効果は絶大でガルドの右腕が吹っ飛び、体制を崩すほどだった。
「ぐあぁぁぁ!フザケやがってぇぇェェ!!」
そして俺はあの構えを取る。
スキは大きいが、その分威力を発揮する。
「終わりだ、ガルド。」
幼い頃、俺はこの技をレイヴン先生の前で見せようとして暴発してしまい死にかけたものだ。
今なら出来る、そんな気がした。
『龍殺斬』
その瞬間、眩しいほどの閃光が走り、地下闘技場の半分が消し飛んだ。
ガルドも元の体に戻り、胸には大きな傷。
俺は初めて格上に勝ったんだ、、、
前世なら味わうことすらできなかった達成感。
俺は初めて自分の行動に後悔という気持ちが生まれてこなかった。
その後、大粒の涙を流し闘技場を後にした。
その後、俺はニアさんのところに行きガルドに勝利したことを報告した。
ニアさんは涙を流し、俺はその場で気を失った。
警備隊にはニアさんが通報をし、俺の介護はニアさんと同じガルドの支配を受けていた人々がしてくれた。
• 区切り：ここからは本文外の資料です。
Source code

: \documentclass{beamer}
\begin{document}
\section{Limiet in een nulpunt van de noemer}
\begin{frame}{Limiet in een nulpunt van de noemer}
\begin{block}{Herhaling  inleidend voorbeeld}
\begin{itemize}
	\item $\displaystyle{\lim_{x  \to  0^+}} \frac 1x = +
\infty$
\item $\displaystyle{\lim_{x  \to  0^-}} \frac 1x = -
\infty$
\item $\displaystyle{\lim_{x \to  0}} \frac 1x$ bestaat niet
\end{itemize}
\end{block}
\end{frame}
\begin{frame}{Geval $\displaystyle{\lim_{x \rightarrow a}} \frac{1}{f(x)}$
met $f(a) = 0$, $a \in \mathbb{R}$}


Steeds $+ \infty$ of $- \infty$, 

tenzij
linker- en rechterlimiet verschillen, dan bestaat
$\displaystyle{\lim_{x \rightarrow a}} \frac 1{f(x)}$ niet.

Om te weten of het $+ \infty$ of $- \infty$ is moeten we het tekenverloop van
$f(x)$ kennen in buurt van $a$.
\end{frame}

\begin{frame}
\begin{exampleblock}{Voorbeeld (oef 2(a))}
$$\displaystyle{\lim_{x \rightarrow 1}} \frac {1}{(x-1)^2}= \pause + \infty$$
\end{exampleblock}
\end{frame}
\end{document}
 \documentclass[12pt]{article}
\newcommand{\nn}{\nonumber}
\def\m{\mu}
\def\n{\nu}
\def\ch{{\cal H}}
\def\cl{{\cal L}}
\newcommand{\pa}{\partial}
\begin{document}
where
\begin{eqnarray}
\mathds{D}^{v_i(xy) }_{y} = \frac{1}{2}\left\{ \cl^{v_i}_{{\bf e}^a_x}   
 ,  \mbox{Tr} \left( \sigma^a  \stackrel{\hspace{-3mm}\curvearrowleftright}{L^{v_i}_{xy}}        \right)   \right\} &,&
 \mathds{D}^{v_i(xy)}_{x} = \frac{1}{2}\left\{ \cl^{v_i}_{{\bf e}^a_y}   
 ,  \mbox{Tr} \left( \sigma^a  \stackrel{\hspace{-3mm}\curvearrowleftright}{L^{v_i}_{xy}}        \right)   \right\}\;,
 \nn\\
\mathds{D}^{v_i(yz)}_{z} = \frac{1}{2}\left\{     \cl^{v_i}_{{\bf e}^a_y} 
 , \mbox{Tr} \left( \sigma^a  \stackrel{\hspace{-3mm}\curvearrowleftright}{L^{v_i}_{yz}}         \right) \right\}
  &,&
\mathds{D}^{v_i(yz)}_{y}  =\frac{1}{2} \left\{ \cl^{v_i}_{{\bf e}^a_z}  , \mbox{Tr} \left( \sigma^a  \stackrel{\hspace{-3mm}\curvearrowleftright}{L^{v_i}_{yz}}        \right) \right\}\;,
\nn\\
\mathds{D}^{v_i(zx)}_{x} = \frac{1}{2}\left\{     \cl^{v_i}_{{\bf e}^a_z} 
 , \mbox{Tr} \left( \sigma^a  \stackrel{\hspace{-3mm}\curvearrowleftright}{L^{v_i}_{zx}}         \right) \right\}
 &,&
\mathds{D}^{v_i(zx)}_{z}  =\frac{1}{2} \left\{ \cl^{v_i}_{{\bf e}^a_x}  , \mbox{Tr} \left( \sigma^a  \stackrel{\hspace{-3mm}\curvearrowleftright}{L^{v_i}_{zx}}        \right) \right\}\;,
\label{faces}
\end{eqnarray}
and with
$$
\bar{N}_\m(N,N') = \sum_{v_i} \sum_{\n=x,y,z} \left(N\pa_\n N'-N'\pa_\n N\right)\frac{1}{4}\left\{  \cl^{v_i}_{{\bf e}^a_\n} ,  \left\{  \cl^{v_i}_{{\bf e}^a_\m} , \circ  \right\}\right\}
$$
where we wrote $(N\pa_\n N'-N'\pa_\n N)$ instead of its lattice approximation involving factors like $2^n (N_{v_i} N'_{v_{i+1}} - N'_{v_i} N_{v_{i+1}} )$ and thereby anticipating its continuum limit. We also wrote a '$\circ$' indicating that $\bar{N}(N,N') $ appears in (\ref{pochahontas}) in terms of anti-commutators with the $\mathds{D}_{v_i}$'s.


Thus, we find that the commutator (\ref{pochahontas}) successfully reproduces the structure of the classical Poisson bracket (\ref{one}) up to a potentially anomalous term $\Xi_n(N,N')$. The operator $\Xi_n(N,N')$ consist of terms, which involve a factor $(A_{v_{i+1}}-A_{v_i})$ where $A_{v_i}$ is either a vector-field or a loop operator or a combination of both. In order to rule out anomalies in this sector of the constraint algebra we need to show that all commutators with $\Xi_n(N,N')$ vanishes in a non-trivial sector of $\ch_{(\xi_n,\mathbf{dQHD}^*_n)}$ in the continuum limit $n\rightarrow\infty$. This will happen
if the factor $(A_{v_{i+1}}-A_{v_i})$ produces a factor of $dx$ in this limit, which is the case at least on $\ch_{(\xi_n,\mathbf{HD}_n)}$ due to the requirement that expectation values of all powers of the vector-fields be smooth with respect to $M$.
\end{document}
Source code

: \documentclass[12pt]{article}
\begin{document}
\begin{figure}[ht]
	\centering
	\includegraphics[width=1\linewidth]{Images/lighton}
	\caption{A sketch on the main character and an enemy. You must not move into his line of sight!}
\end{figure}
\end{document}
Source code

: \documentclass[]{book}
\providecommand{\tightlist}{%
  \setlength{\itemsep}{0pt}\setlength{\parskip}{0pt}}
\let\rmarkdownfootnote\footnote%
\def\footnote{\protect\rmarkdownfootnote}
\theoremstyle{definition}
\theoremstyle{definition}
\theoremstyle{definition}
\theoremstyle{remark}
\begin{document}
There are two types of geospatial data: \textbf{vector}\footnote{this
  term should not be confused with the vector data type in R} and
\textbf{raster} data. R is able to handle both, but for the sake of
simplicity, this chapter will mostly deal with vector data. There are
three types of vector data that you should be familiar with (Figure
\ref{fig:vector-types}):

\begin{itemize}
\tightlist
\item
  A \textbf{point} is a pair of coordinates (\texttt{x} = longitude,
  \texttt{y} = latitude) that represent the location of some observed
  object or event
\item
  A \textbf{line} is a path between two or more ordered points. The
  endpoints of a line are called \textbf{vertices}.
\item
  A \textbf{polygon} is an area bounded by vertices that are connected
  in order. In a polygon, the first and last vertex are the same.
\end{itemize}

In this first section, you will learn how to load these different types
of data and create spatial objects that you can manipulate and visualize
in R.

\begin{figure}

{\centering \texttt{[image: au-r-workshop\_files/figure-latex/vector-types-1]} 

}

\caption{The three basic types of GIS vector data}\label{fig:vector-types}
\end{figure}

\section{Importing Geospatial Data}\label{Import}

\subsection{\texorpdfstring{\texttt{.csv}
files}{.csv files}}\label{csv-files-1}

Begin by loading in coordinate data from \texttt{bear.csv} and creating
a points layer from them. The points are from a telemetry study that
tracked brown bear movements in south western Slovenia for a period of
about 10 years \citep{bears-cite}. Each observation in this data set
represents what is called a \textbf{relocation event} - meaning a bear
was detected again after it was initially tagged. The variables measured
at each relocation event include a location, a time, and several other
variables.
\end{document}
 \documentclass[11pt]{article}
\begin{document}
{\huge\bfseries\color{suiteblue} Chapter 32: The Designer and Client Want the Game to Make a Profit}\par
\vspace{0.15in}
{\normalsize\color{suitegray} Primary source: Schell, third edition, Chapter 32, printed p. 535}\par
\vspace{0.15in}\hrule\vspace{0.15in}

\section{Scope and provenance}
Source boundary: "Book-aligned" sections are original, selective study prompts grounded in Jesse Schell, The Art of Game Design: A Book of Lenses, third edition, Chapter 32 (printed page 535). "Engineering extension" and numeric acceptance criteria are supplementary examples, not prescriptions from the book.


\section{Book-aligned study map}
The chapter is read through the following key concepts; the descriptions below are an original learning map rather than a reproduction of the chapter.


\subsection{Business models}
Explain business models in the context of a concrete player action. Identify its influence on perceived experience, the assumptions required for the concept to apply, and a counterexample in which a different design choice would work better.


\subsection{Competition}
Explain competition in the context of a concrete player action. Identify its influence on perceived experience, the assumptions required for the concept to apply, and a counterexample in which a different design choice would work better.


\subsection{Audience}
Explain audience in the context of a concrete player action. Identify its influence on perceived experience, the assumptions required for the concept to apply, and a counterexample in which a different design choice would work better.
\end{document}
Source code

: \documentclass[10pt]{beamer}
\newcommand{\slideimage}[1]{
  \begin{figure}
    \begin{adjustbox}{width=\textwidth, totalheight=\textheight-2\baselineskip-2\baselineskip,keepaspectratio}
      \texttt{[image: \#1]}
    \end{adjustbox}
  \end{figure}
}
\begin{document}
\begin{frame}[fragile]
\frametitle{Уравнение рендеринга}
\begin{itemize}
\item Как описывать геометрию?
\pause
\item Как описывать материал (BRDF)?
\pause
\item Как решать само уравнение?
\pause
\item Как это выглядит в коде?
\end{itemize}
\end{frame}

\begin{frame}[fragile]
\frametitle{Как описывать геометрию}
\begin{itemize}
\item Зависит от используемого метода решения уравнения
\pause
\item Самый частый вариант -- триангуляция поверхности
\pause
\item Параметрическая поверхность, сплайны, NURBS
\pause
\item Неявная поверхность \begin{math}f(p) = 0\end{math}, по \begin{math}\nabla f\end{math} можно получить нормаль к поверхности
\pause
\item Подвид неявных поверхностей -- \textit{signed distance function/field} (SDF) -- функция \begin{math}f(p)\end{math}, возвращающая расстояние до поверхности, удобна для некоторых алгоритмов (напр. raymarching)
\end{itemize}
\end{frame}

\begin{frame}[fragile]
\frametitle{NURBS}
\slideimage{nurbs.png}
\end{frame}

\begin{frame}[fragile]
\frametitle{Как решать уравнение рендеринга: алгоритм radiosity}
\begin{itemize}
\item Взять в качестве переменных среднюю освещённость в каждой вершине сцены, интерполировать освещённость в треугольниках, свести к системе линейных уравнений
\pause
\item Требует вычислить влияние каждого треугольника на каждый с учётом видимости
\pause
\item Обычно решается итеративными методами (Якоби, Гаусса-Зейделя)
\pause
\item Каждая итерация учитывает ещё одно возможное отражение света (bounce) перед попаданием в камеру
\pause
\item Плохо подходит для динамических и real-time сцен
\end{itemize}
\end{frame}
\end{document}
地下闘技場にいた人々のほとんどが捕まり、ガルドも拘束され、留置所に入れられた。
ニアさんとの契約を件は裁判が終わった後になるらしい。
この街はもうガルドの支配から解放され、皆が自由になった。
闘いから2日後。留置所にて、、、
「クソッ、あんな奴に俺が負けるなんて、、ニアの奴隷解除をする前に逃げださねぇと、、」
キィ、、
牢屋の扉が開く音がした。暗闇で何も見えない。
「誰だ、、、まさか俺を助けにきてくれたのか!『神』よ!」
そしてフードを被った男は俺に質問をしてきた。
「薬?あぁ、使ったぜ。かなりいい効果だった。名前はアレクって奴だぜ、殺すのはあんたらに頼むよ。」
質問が終わるとその男はナイフを取り出した。
「ま、待てよ、、俺はまだやれる!は、話し合おうぜ、、なぁ!?」
そしてゆっくりと歩み寄ってくる。
「た、頼むよぉ、、助けてくれぇ!誰かぁぁ!嫌ダァァァ!!」
次の日、ガルドは牢屋内で見るも無惨な姿になっていたという、、
ソードガード 相手からのダメージを削減してくれる技。魔力の精度によって削減する%は変わる。
カウンター 相手の攻撃に合わせて打ち返す技。アレクの場合は相手の攻撃力に応じてカウンターの威力が増す。